Ciudad De México, 30 de junio de 2026.- Javier Aguirre, seleccionador de México, analizó el duelo de dieciseisavos de final del Mundial 2026 contra Ecuador, encuentro que se jugará en el Estadio Ciudad de México (Estadio Azteca). El estratega aseveró que el rival sudamericano “ha crecido muchísimo” y ahora se ha puesto al nivel de selecciones como Colombia, Brasil y Argentina.

“Estaba por debajo de los de siempre, Uruguay, Argentina y Brasil, pero ahora Ecuador alcanzó, junto con Colombia, ese nivel. Tiene muchos jugadores fuera de su liga, es un rival de mucho respeto, ha crecido en su área y a nivel mundial con esa exportación de jugadores”, declaró Aguirre. El técnico reconoció específicamente la calidad de futbolistas ecuatorianos como Willian Pacho, Moisés Caicedo y Piero Hincapié, además de valorar la capacidad del seleccionador rival, Sebastián Beccacece.

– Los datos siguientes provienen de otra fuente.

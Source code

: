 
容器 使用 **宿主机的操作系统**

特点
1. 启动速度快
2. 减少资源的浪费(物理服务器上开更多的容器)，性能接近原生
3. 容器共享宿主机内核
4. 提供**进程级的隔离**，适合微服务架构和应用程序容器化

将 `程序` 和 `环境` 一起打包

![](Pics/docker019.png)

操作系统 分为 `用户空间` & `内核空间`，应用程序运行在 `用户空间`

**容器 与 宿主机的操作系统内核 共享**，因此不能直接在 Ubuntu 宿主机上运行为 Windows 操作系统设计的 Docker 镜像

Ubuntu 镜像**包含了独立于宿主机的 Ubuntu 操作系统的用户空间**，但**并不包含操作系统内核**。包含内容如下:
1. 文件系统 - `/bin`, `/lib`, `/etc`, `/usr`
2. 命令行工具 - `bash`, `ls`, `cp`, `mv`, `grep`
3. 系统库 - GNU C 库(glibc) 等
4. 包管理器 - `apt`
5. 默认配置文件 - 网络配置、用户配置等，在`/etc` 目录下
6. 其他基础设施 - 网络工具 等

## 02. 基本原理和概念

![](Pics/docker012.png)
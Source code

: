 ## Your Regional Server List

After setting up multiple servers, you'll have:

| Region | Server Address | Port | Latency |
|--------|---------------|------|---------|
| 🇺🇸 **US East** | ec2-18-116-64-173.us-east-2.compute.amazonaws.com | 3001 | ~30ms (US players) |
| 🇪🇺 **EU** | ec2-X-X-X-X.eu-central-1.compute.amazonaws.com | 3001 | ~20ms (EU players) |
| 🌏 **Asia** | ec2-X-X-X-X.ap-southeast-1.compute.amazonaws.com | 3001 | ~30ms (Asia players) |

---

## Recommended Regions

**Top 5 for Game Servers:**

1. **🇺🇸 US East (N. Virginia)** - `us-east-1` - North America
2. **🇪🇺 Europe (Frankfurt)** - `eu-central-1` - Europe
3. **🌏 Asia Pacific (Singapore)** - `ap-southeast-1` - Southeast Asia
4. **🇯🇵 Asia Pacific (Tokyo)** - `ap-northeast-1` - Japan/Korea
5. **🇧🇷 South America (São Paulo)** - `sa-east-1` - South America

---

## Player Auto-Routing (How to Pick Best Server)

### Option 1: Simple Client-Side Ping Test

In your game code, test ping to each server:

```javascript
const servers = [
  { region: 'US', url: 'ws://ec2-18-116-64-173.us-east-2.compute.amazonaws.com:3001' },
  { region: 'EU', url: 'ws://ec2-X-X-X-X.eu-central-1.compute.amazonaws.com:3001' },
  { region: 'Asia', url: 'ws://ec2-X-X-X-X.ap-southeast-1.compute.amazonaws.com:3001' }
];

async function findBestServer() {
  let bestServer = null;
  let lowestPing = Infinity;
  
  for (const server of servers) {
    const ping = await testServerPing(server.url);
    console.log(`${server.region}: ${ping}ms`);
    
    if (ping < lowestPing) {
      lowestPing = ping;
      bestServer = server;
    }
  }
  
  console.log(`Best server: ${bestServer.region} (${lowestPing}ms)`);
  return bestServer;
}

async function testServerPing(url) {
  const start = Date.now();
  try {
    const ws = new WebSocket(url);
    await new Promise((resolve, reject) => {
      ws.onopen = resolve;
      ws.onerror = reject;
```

Ecuador llega a esta instancia tras terminar en segundo lugar en la eliminatoria de Conmebol y ubicarse tercero en su grupo del Mundial, compartido con Alemania, Costa de Marfil y Curazao, luego de vencer a los germanos en la última jornada de la fase de grupos. Ante este escenario, Aguirre espera un partido “muy intenso, con una presión muy alta” y combativo en los duelos individuales. “Le ganaron a Alemania y eso dice todo, por lo que vamos a tener que estar muy alertas para imponer nuestro estilo y llevarnos el triunfo”, subrayó.

México, que necesita superar a Ecuador para llegar a octavos de final, cerró la fase de grupos como invicto. Sobre el ánimo de su plantilla, Aguirre aceptó que su confianza proviene de la madurez que observa en el grupo. “Es sorprendente la madurez que me han mostrado estos chicos, me contagian, tengo 67 años y diría que podría ser el abuelo de muchos de ellos. Son chavos que no le tienen miedo a nada, al éxito ni a lo que pueden lograr y eso te contagia”, expresó el entrenador, quien fue jugador en el Mundial de 1986 y entrenador auxiliar en 1994.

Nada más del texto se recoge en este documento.